The group has links to the Australia–New Zealand Breast Cancer Trials Group and the Swiss-based International Breast Cancer Study Group. It has worked for almost 20 years with both these organisations in the promotion and data management of a range of ethically approved clinical trials in both early and advanced breast cancers. The Secretariat for ABCSG is situated in the Oncology Department at Auckland Hospital but is independently administered and funded solely by charitable donations.
A subcommittee of the ABCSG met regularly to determine aims and develop a new breast cancer register. In June 2000 the Auckland Breast Cancer Register (ABCR) commenced accrual having received approval from the Auckland Ethics Committee. The Register was also declared a Quality Assurance Activity under Part VI of the Medical Practitioners Act 1995.
The aims of the Register are to collect in a timely, accurate and confidential manner a predetermined set of data. These data will:
  1. document the patients being diagnosed and treated;
  2. determine risk factors and prognostic variables for disease relapse;
  3. update individual patient progress annually to assess recurrence-free and overall survival;
  4. allow review of the patterns of care and the multidisciplinary aspects of breast cancer management;
  5. allow review of defined patient groups and their outcomes compared with predicted outcomes;
  6. allow appropriate comparative analysis with other similar overseas studies;
  7. allow comparison of patient outcomes within and outside trials to assess how representative of the overall population outcomes in trials are;
  8. direct further research.

Methods

All patients who are New Zealand residents residing in the greater Auckland region and have a diagnosis of breast cancer after 1 June 2000 are eligible to be on the Register. These patients are identified by pathology reports sent from the National Cancer Registry. All clinicians involved with the care of patients with breast cancer were invited to participate. Participating clinicians agreed to approach all their patients presenting with newly diagnosed breast cancer and provide them with a patient information sheet and consent form. Detailed information on the initial diagnosis and treatment is recorded, then follow-up forms are sent annually to the clinician and information on the diagnosis and treatment of any loco-regional and or metastatic disease is collected. Confidentiality of the information collected for the Register is maintained at all times.
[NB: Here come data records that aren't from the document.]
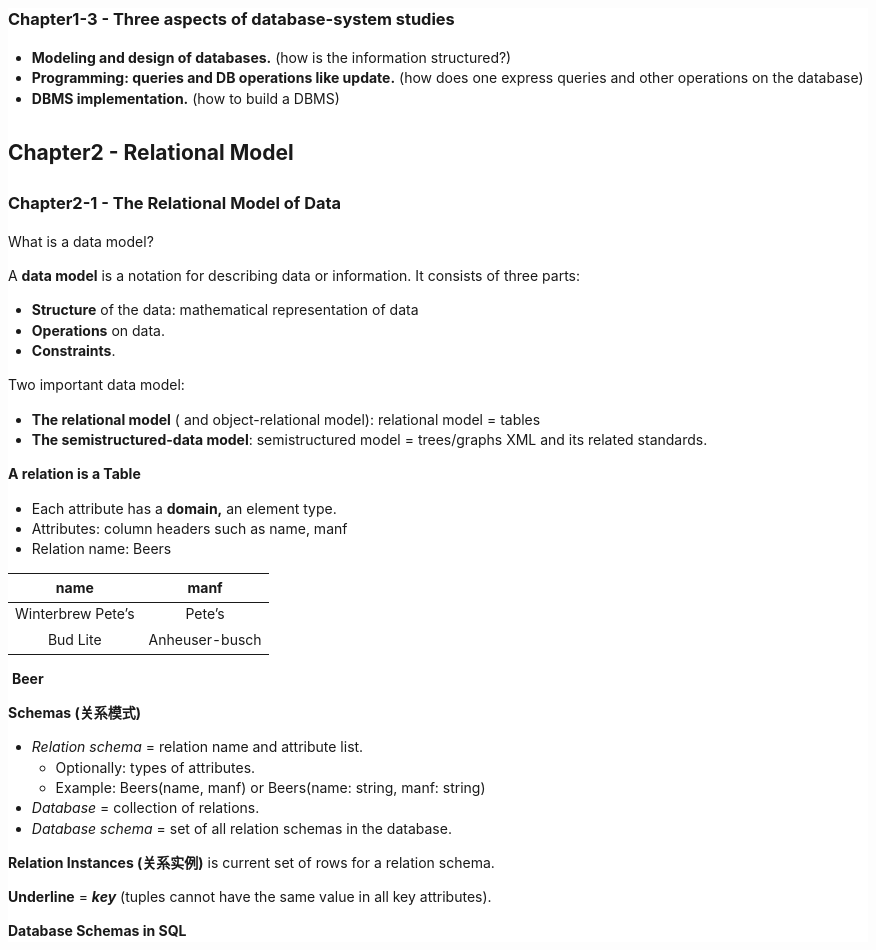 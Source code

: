 ### Chapter1-3 - Three aspects of database-system studies

- **Modeling and design of databases.** (how is the information structured?)
- **Programming: queries and DB operations like update.** (how does one express queries and other operations on the database)
- **DBMS implementation.** (how to build a DBMS)



## Chapter2 - Relational Model

### Chapter2-1 - The Relational Model of Data

What is a data model?

A **data model** is a notation for describing data or information. It consists of three parts:

- **Structure** of the data: mathematical representation of data
- **Operations** on data. 
- **Constraints**.

Two important data model:

- **The relational model** ( and object-relational model): relational model = tables
- **The semistructured-data model**: semistructured model = trees/graphs XML and its related standards.



**A relation is a Table**

- Each attribute has a **domain,** an element type. 
- Attributes: column headers such as name, manf
- Relation name: Beers

|       name        |      manf      |
| :---------------: | :------------: |
| Winterbrew Pete’s |     Pete’s     |
|     Bud Lite      | Anheuser-busch |

​																												     **Beer**

**Schemas (关系模式)**

- *Relation schema* = relation name and attribute list.
  - Optionally: types of attributes.
  - Example: Beers(name, manf) or Beers(name: string, manf: string)
- *Database* = collection of relations.
- *Database schema* = set of all relation schemas in the database.

**Relation Instances (关系实例)** is current set of rows for a relation schema.

**Underline** = ***key*** (tuples cannot have the same value in all key attributes).



**Database Schemas in SQL**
A summary of aggregated data is generated annually and the data will be analysed and the results offered for publication in peer-reviewed journals.

Results

Patient accrual Data accrued between June 2000 and June 2002 are summarised in this article. Of 1497 patients identified as eligible, 1204 (including 10 men, 0.83%), have given consent to be registered. Eighteen (1.2%) patients refused consent and 18 patients died before consent could be sought. The remaining 257 (17.2%) patients were not approached by their clinicians.
These figures demonstrate that approximately 80% of all the cases of breast cancer diagnosed in the Auckland region between June 2000 and June 2002 are represented on the ABCR database. All clinicians, public and private, who treat breast cancer cases in the Auckland region have patients registered on the ABCR. However, the main limiting factor for 100% representation is the requirement from the Health Information Privacy Code 1994 to seek individual informed consent. Those patients easily treated ‘disappear’ from the system very quickly, thus their consent becomes difficult or impossible to obtain.
Identified breast cancer cases were distributed between public (60.6%) and private services (39.4%). These figures are based upon initial diagnosis and surgical treatment because some treatment options, such as radiotherapy, are offered only within the public service and therefore many patients are treated by both public and private sectors.
Age distribution At the time of diagnosis, 71.9% of the patients were aged 50 and over, with 28.1% being over 65 years old (Table 1). It is of interest to note that seven of the ten male patients were over 70.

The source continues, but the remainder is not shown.